Ankara’s crackdown on Grup Yorum, a folk collective with rotating band members, is continuing to expand even after two of its members died as a result of hunger strikes protesting the ruling Justice and Development Party’s (AKP) treatment of the band.
Known for its leftist stance and songs about human rights violations and freedoms in Turkey, Grup Yorum has been banned from performing since 2016, with some of its members having been jailed.
Turkish President Recep Tayyip Erdoğan and his ruling AKP accuse Grup Yorum members of having links to the outlawed Revolutionary People’s Liberation Party-Front (DHKP/C), a militant group designated as a terrorist organization by Turkey, the United States and the European Union.

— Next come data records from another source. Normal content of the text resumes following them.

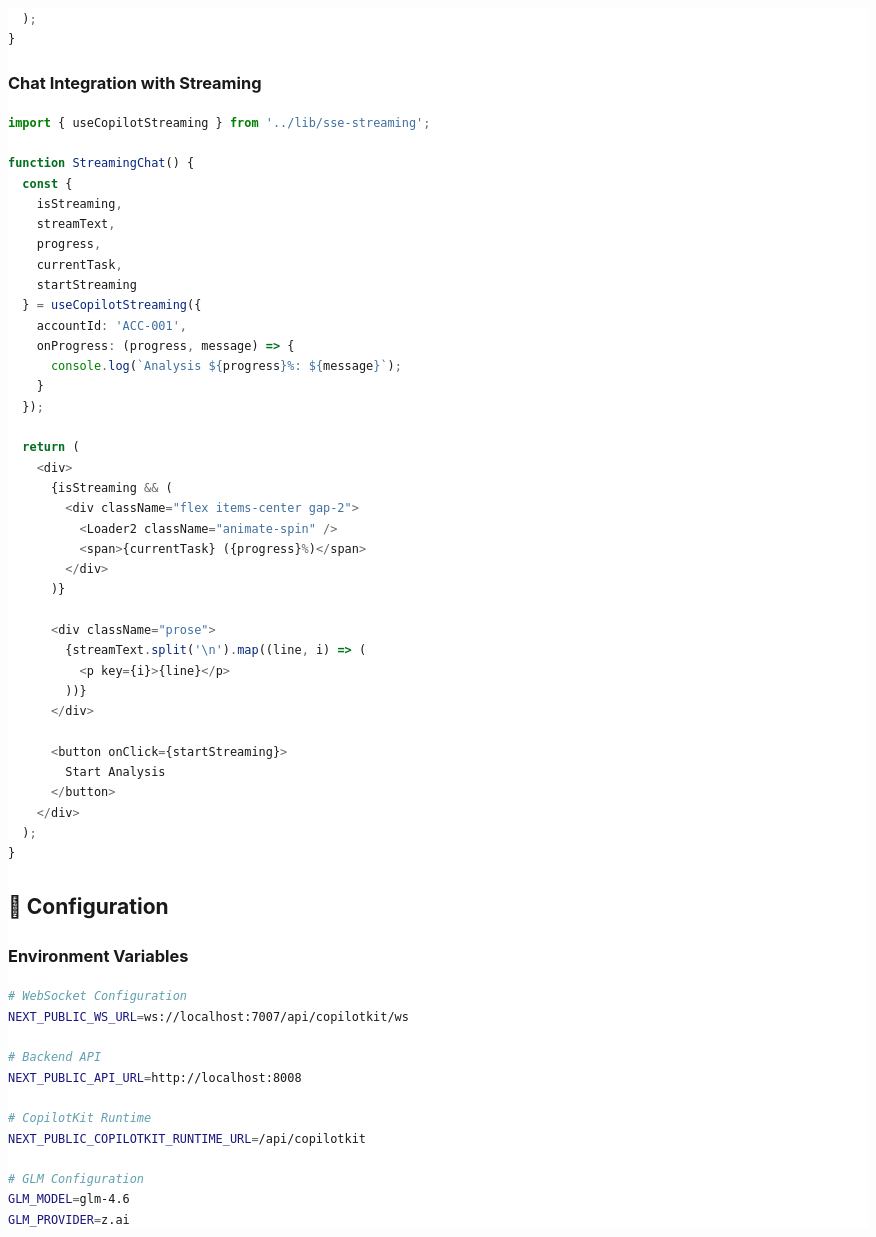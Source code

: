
 ```typescript
  );
}
```

### Chat Integration with Streaming

```typescript
import { useCopilotStreaming } from '../lib/sse-streaming';

function StreamingChat() {
  const {
    isStreaming,
    streamText,
    progress,
    currentTask,
    startStreaming
  } = useCopilotStreaming({
    accountId: 'ACC-001',
    onProgress: (progress, message) => {
      console.log(`Analysis ${progress}%: ${message}`);
    }
  });

  return (
    <div>
      {isStreaming && (
        <div className="flex items-center gap-2">
          <Loader2 className="animate-spin" />
          <span>{currentTask} ({progress}%)</span>
        </div>
      )}

      <div className="prose">
        {streamText.split('\n').map((line, i) => (
          <p key={i}>{line}</p>
        ))}
      </div>

      <button onClick={startStreaming}>
        Start Analysis
      </button>
    </div>
  );
}
```

## 🔧 Configuration

### Environment Variables

```bash
# WebSocket Configuration
NEXT_PUBLIC_WS_URL=ws://localhost:7007/api/copilotkit/ws

# Backend API
NEXT_PUBLIC_API_URL=http://localhost:8008

# CopilotKit Runtime
NEXT_PUBLIC_COPILOTKIT_RUNTIME_URL=/api/copilotkit

# GLM Configuration
GLM_MODEL=glm-4.6
GLM_PROVIDER=z.ai
```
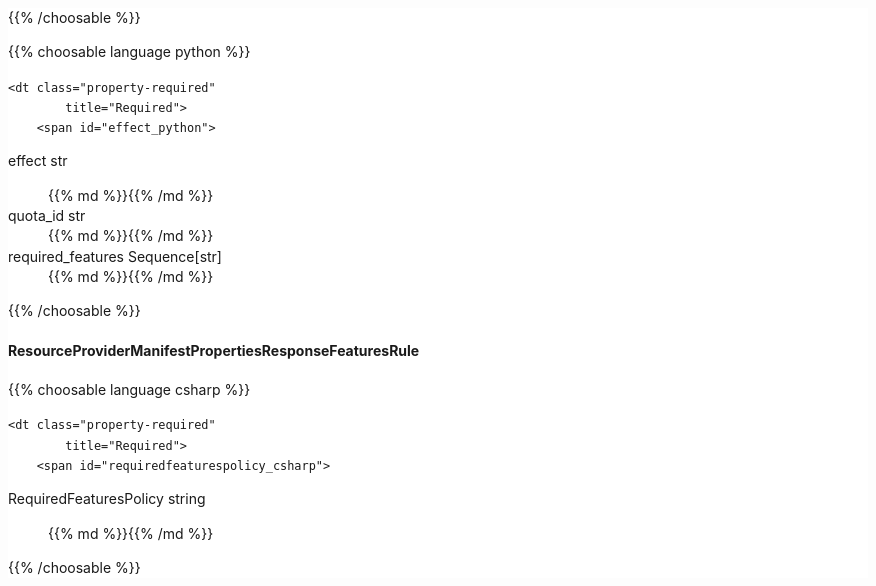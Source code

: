 </dl>
{{% /choosable %}}

{{% choosable language python %}}
<dl class="resources-properties">

    <dt class="property-required"
            title="Required">
        <span id="effect_python">
<a href="#effect_python" style="color: inherit; text-decoration: inherit;">effect</a>
</span>
        <span class="property-indicator"></span>
        <span class="property-type">str</span>
    </dt>
    <dd>{{% md %}}{{% /md %}}</dd>
    <dt class="property-required"
            title="Required">
        <span id="quota_id_python">
<a href="#quota_id_python" style="color: inherit; text-decoration: inherit;">quota_<wbr>id</a>
</span>
        <span class="property-indicator"></span>
        <span class="property-type">str</span>
    </dt>
    <dd>{{% md %}}{{% /md %}}</dd>
    <dt class="property-optional"
            title="Optional">
        <span id="required_features_python">
<a href="#required_features_python" style="color: inherit; text-decoration: inherit;">required_<wbr>features</a>
</span>
        <span class="property-indicator"></span>
        <span class="property-type">Sequence[str]</span>
    </dt>
    <dd>{{% md %}}{{% /md %}}</dd>
</dl>
{{% /choosable %}}

<h4 id="resourceprovidermanifestpropertiesresponsefeaturesrule">Resource<wbr>Provider<wbr>Manifest<wbr>Properties<wbr>Response<wbr>Features<wbr>Rule</h4>

{{% choosable language csharp %}}
<dl class="resources-properties">

    <dt class="property-required"
            title="Required">
        <span id="requiredfeaturespolicy_csharp">
<a href="#requiredfeaturespolicy_csharp" style="color: inherit; text-decoration: inherit;">Required<wbr>Features<wbr>Policy</a>
</span>
        <span class="property-indicator"></span>
        <span class="property-type">string</span>
    </dt>
    <dd>{{% md %}}{{% /md %}}</dd>
</dl>
{{% /choosable %}}
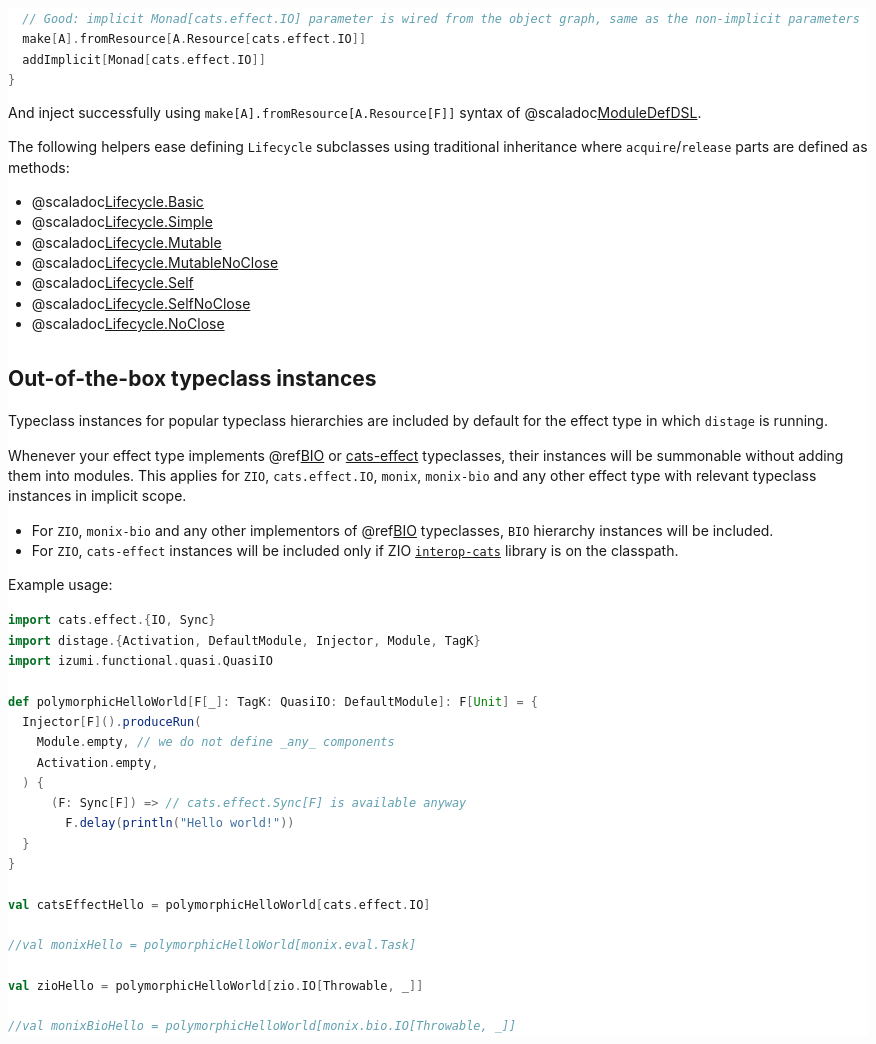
 ```scala mdoc:reset:to-string
  // Good: implicit Monad[cats.effect.IO] parameter is wired from the object graph, same as the non-implicit parameters
  make[A].fromResource[A.Resource[cats.effect.IO]]
  addImplicit[Monad[cats.effect.IO]]
}
```

And inject successfully using `make[A].fromResource[A.Resource[F]]` syntax of @scaladoc[ModuleDefDSL](izumi.distage.model.definition.dsl.ModuleDefDSL).

The following helpers ease defining `Lifecycle` subclasses using traditional inheritance where `acquire`/`release` parts are defined as methods:

- @scaladoc[Lifecycle.Basic](izumi.functional.lifecycle.Lifecycle$$Basic)
- @scaladoc[Lifecycle.Simple](izumi.functional.lifecycle.Lifecycle$$Simple)
- @scaladoc[Lifecycle.Mutable](izumi.functional.lifecycle.Lifecycle$$Mutable)
- @scaladoc[Lifecycle.MutableNoClose](izumi.functional.lifecycle.Lifecycle$$MutableNoClose)
- @scaladoc[Lifecycle.Self](izumi.functional.lifecycle.Lifecycle$$Self)
- @scaladoc[Lifecycle.SelfNoClose](izumi.functional.lifecycle.Lifecycle$$SelfNoClose)
- @scaladoc[Lifecycle.NoClose](izumi.functional.lifecycle.Lifecycle$$NoClose)

## Out-of-the-box typeclass instances

Typeclass instances for popular typeclass hierarchies are included by default for the effect type in which `distage` is running.

Whenever your effect type implements @ref[BIO](../bio/00_bio.md) or [cats-effect](https://typelevel.org/cats-effect/) typeclasses, their instances will be summonable without adding them into modules.
This applies for `ZIO`, `cats.effect.IO`, `monix`, `monix-bio` and any other effect type with relevant typeclass instances in implicit scope.

- For `ZIO`, `monix-bio` and any other implementors of @ref[BIO](../bio/00_bio.md) typeclasses, `BIO` hierarchy instances will be included.
- For `ZIO`, `cats-effect` instances will be included only if ZIO [`interop-cats`](https://github.com/zio/interop-cats/) library is on the classpath.

Example usage:

```scala mdoc:reset:to-string
import cats.effect.{IO, Sync}
import distage.{Activation, DefaultModule, Injector, Module, TagK}
import izumi.functional.quasi.QuasiIO

def polymorphicHelloWorld[F[_]: TagK: QuasiIO: DefaultModule]: F[Unit] = {
  Injector[F]().produceRun(
    Module.empty, // we do not define _any_ components
    Activation.empty,
  ) {
      (F: Sync[F]) => // cats.effect.Sync[F] is available anyway
        F.delay(println("Hello world!"))
  }
}

val catsEffectHello = polymorphicHelloWorld[cats.effect.IO]

//val monixHello = polymorphicHelloWorld[monix.eval.Task]

val zioHello = polymorphicHelloWorld[zio.IO[Throwable, _]]

//val monixBioHello = polymorphicHelloWorld[monix.bio.IO[Throwable, _]]
```
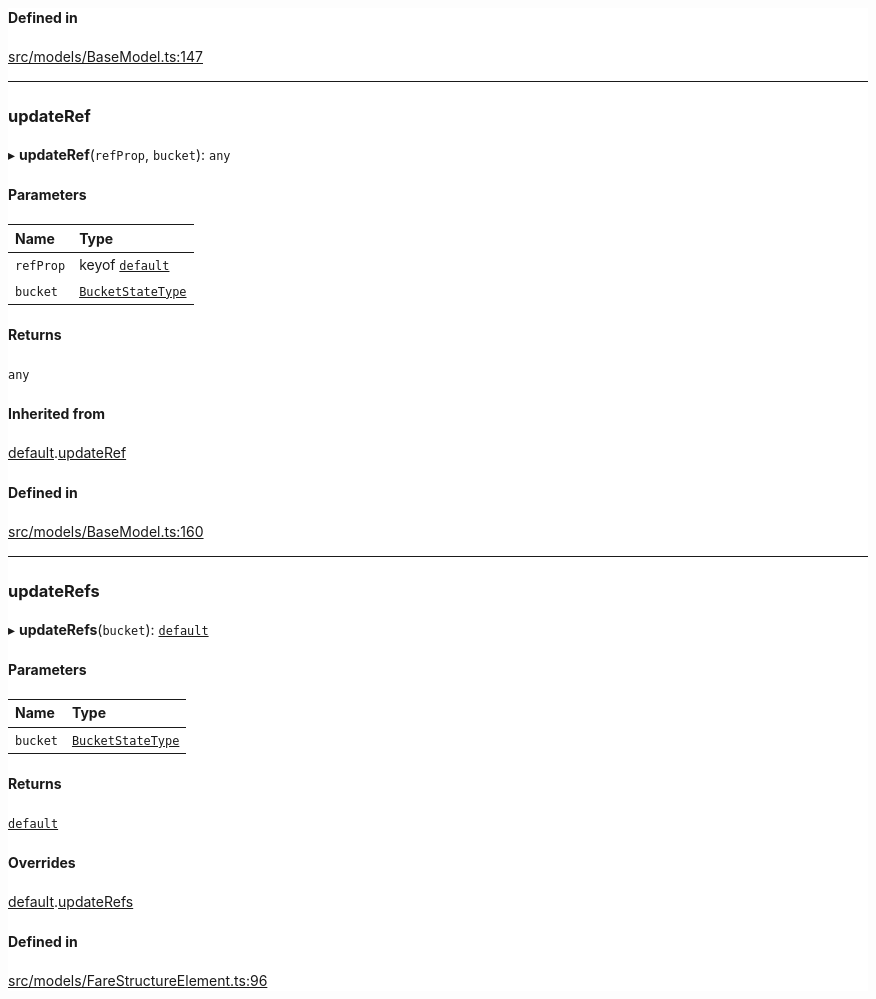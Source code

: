#### Defined in

[src/models/BaseModel.ts:147](https://github.com/entur/products-models/blob/main/src/models/BaseModel.ts#L147)

___

### updateRef

▸ **updateRef**(`refProp`, `bucket`): `any`

#### Parameters

| Name | Type |
| :------ | :------ |
| `refProp` | keyof [`default`](models_FareStructureElement.default.md) |
| `bucket` | [`BucketStateType`](../modules/types_types.md#bucketstatetype) |

#### Returns

`any`

#### Inherited from

[default](models_Dorito.default.md).[updateRef](models_Dorito.default.md#updateref)

#### Defined in

[src/models/BaseModel.ts:160](https://github.com/entur/products-models/blob/main/src/models/BaseModel.ts#L160)

___

### updateRefs

▸ **updateRefs**(`bucket`): [`default`](models_FareStructureElement.default.md)

#### Parameters

| Name | Type |
| :------ | :------ |
| `bucket` | [`BucketStateType`](../modules/types_types.md#bucketstatetype) |

#### Returns

[`default`](models_FareStructureElement.default.md)

#### Overrides

[default](models_Dorito.default.md).[updateRefs](models_Dorito.default.md#updaterefs)

#### Defined in

[src/models/FareStructureElement.ts:96](https://github.com/entur/products-models/blob/main/src/models/FareStructureElement.ts#L96)
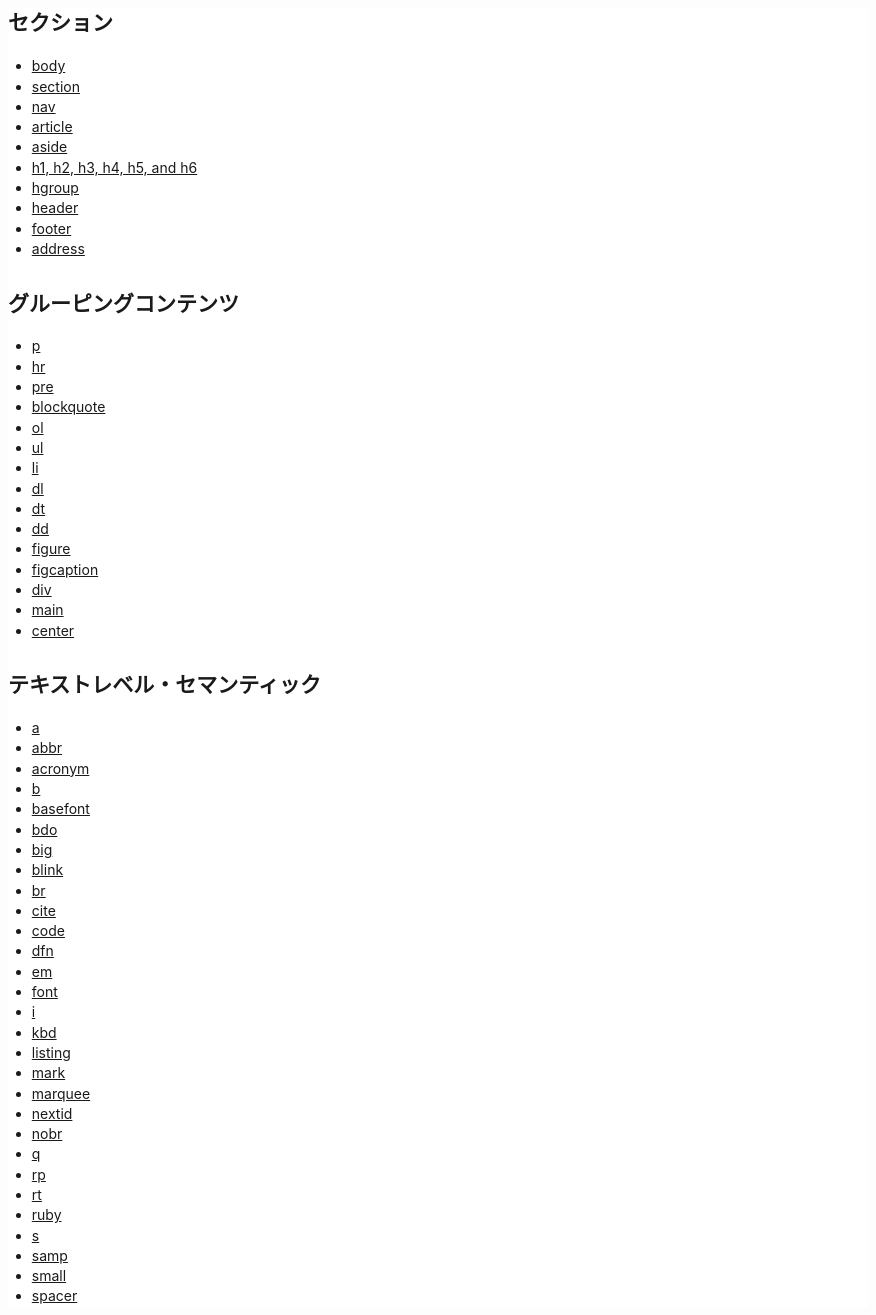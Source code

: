## <span>セクション</span>

-   [body](/html/elements/body/ja)
-   [section](/w/index.php?title=html/elements/section/ja&action=edit&redlink=1)
-   [nav](/w/index.php?title=html/elements/nav/ja&action=edit&redlink=1)
-   [article](/html/elements/article/ja)
-   [aside](/html/elements/aside/ja)
-   [h1, h2, h3, h4, h5, and h6](/w/index.php?title=html/elements/hn/ja&action=edit&redlink=1)
-   [hgroup](/w/index.php?title=html/elements/hgroup/ja&action=edit&redlink=1)
-   [header](/w/index.php?title=html/elements/header/ja&action=edit&redlink=1)
-   [footer](/w/index.php?title=html/elements/footer/ja&action=edit&redlink=1)
-   [address](/html/elements/address/ja)

## <span>グルーピングコンテンツ</span>

-   [p](/w/index.php?title=html/elements/p/ja&action=edit&redlink=1)
-   [hr](/w/index.php?title=html/elements/hr/ja&action=edit&redlink=1)
-   [pre](/w/index.php?title=html/elements/pre/ja&action=edit&redlink=1)
-   [blockquote](/html/elements/blockquote/ja)
-   [ol](/w/index.php?title=html/elements/ol/ja&action=edit&redlink=1)
-   [ul](/w/index.php?title=html/elements/ul/ja&action=edit&redlink=1)
-   [li](/w/index.php?title=html/elements/li/ja&action=edit&redlink=1)
-   [dl](/w/index.php?title=html/elements/dl/ja&action=edit&redlink=1)
-   [dt](/w/index.php?title=html/elements/dt/ja&action=edit&redlink=1)
-   [dd](/w/index.php?title=html/elements/dd/ja&action=edit&redlink=1)
-   [figure](/w/index.php?title=html/elements/figure/ja&action=edit&redlink=1)
-   [figcaption](/w/index.php?title=html/elements/figcaption/ja&action=edit&redlink=1)
-   [div](/w/index.php?title=html/elements/div/ja&action=edit&redlink=1)
-   [main](/w/index.php?title=html/elements/main/ja&action=edit&redlink=1)
-   [center](/w/index.php?title=html/elements/center/ja&action=edit&redlink=1)

## <span>テキストレベル・セマンティック</span>

-   [a](/html/elements/a/ja)
-   [abbr](/w/index.php?title=html/elements/abbr/ja&action=edit&redlink=1)
-   [acronym](/html/elements/acronym/ja)
-   [b](/html/elements/b/ja)
-   [basefont](/html/elements/basefont/ja)
-   [bdo](/html/elements/bdo/ja)
-   [big](/html/elements/big/ja)
-   [blink](/w/index.php?title=html/elements/blink/ja&action=edit&redlink=1)
-   [br](/html/elements/br/ja)
-   [cite](/w/index.php?title=html/elements/cite/ja&action=edit&redlink=1)
-   [code](/w/index.php?title=html/elements/code/ja&action=edit&redlink=1)
-   [dfn](/w/index.php?title=html/elements/dfn/ja&action=edit&redlink=1)
-   [em](/w/index.php?title=html/elements/em/ja&action=edit&redlink=1)
-   [font](/w/index.php?title=html/elements/font/ja&action=edit&redlink=1)
-   [i](/w/index.php?title=html/elements/i/ja&action=edit&redlink=1)
-   [kbd](/w/index.php?title=html/elements/kbd/ja&action=edit&redlink=1)
-   [listing](/w/index.php?title=html/elements/listing/ja&action=edit&redlink=1)
-   [mark](/w/index.php?title=html/elements/mark/ja&action=edit&redlink=1)
-   [marquee](/w/index.php?title=html/elements/marquee/ja&action=edit&redlink=1)
-   [nextid](/w/index.php?title=html/elements/nextid/ja&action=edit&redlink=1)
-   [nobr](/w/index.php?title=html/elements/nobr/ja&action=edit&redlink=1)
-   [q](/w/index.php?title=html/elements/q/ja&action=edit&redlink=1)
-   [rp](/w/index.php?title=html/elements/rp/ja&action=edit&redlink=1)
-   [rt](/w/index.php?title=html/elements/rt/ja&action=edit&redlink=1)
-   [ruby](/w/index.php?title=html/elements/ruby/ja&action=edit&redlink=1)
-   [s](/w/index.php?title=html/elements/s/ja&action=edit&redlink=1)
-   [samp](/w/index.php?title=html/elements/samp/ja&action=edit&redlink=1)
-   [small](/w/index.php?title=html/elements/small/ja&action=edit&redlink=1)
-   [spacer](/w/index.php?title=html/elements/spacer/ja&action=edit&redlink=1)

The latest police raid on the İdil Cultural Center, where Grup Yorum members have been conducting their activities, resulted in the detention of 93 people out of 120 for whom warrants had been issued, including the band’s lawyers and background singers in addition to its soloists and musicians, as part of an expanded crackdown in October.
The center had also been raided a day earlier, when band members Barış Yüksel, Eren Erdem and Özgürcan Elbiz were detained along with background singers İdil Kayıkçı, Cenk Turan, Emrah Uludağ, Metin Kaleli and Yaşar Coşkun Karadağ.
Three other Group Yorum members, Dilan Ekin, Emel Yeşilırmak and Tuğçe Tayyar, are currently serving prison sentences on charges of “membership in a terrorist organization.”
Two other members of the folk band, singer Helin Bölek and bass guitarist İbrahim Gökçek, died earlier this year after a hunger strike in protest of the government’s crackdown on the band.
The 28-year-old Bölek died in April, on the 288th day of her hunger strike, while Gökçek died in May after fasting for 323 days.
Hunger strikers in Turkey traditionally refuse food but consume liquids and vitamins to prolong their protests.
Bölek and Gökçek started their hunger strike while in prison in 2019 to press the AKP government to lift the ban and free detained band members. They continued the protest after their release in November, demanding that Grup Yorum be allowed to resume concerts, other jailed band members be released and lawsuits against the group be dropped.
Despite the death of Bölek and Gökçek, the Turkish government still has not lifted the ban on the band’s performances.